— Вы очень цельный человек! — сказал я.
— О, да! — согласился он, утвердительно кивая головой. Теперь с его лица совершенно исчезло всё детское и на щеках явились глубокие морщины.
Мне захотелось спросить его об искусстве.
— Как вы относитесь… — начал я, но он поднял палец и заговорил сам:
— В голове социалиста — атеизм, в животе у него — анархизм. Его душа окрылена Дьяволом крыльями безумии и злобы… Для борьбы с социалистом необходимо иметь больше религии и солдат. Религия — против атеизма, солдаты — для анархии. Сначала — насыпьте в голову социалиста свинца церковных проповедей. Если это не вылечит его — пусть солдаты набросают ему свинца в живот!..

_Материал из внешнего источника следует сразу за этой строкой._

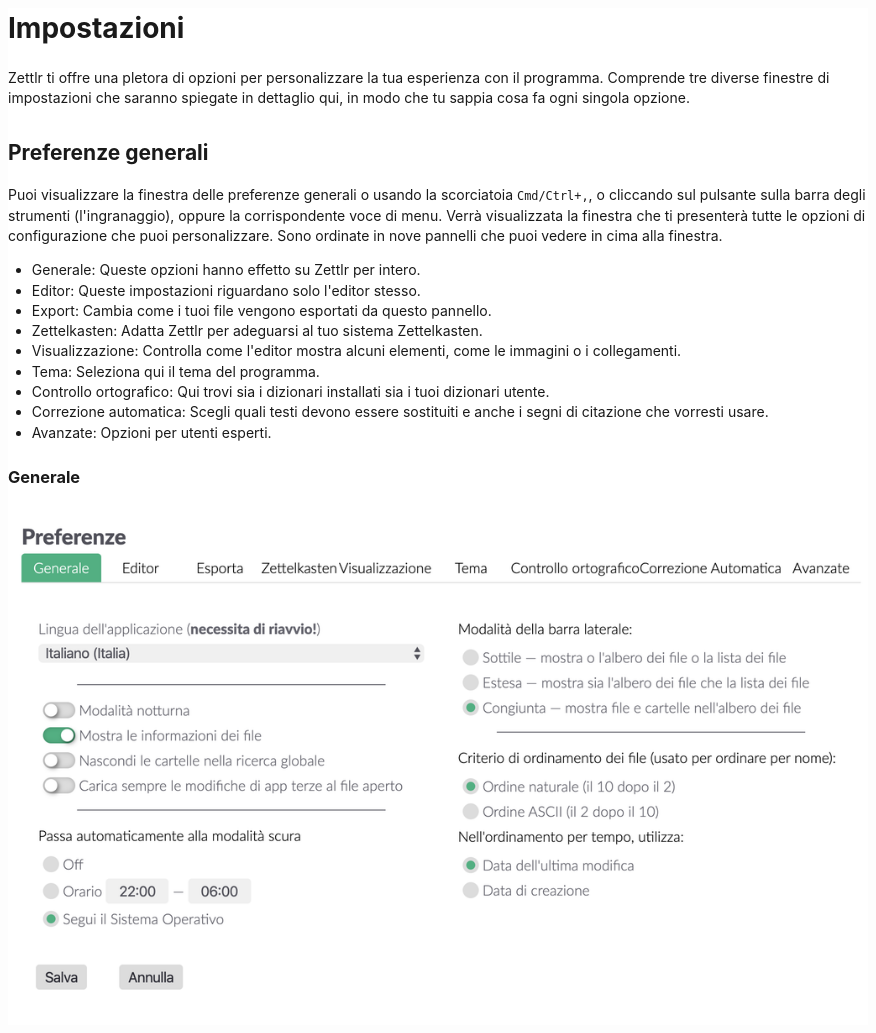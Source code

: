 # Impostazioni

Zettlr ti offre una pletora di opzioni per personalizzare la tua esperienza con il programma. Comprende tre diverse finestre di impostazioni che saranno spiegate in dettaglio qui, in modo che tu sappia cosa fa ogni singola opzione.

## Preferenze generali

Puoi visualizzare la finestra delle preferenze generali o usando la scorciatoia `Cmd/Ctrl+,`, o cliccando sul pulsante sulla barra degli strumenti (l'ingranaggio), oppure la corrispondente voce di menu. Verrà visualizzata la finestra che ti presenterà tutte le opzioni di configurazione che puoi personalizzare. Sono ordinate in nove pannelli che puoi vedere in cima alla finestra.

* Generale: Queste opzioni hanno effetto su Zettlr per intero.
* Editor: Queste impostazioni riguardano solo l'editor stesso.
* Export: Cambia come i tuoi file vengono esportati da questo pannello.
* Zettelkasten: Adatta Zettlr per adeguarsi al tuo sistema Zettelkasten.
* Visualizzazione: Controlla come l'editor mostra alcuni elementi, come le immagini o i collegamenti.
* Tema: Seleziona qui il tema del programma.
* Controllo ortografico: Qui trovi sia i dizionari installati sia i tuoi dizionari utente.
* Correzione automatica: Scegli quali testi devono essere sostituiti e anche i segni di citazione che vorresti usare.
* Avanzate: Opzioni per utenti esperti.

### Generale

![settings_general.png](../img/settings_general.png)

Он убеждённо кивнул головой и твёрдо сказал:
— Велика сила Дьявола!
— О, да! — охотно согласился я.
Впервые наблюдал я силу влияния Жёлтого Дьявола — Золота — в такой яркой форме. Сухие, просверленные подагрой и ревматизмом кости старика, его слабое, истощённое тело в мешке старой кожи, вся эта небольшая куча ветхого хлама была теперь воодушевлена холодной и жёсткой волей Жёлтого Отца лжи и духовного разврата. Глаза старика сверкали, как две новые монеты, и весь он стал крепче и суше. Теперь он ещё больше походил на слугу, но я уже знал, кто его господин.
— Что вы думаете об искусстве? — спросил я.
Он взглянул на меня, провёл рукой по своему лицу и стёр с него выражение жёсткой злобы. Снова что-то младенческое явилось на этом лице.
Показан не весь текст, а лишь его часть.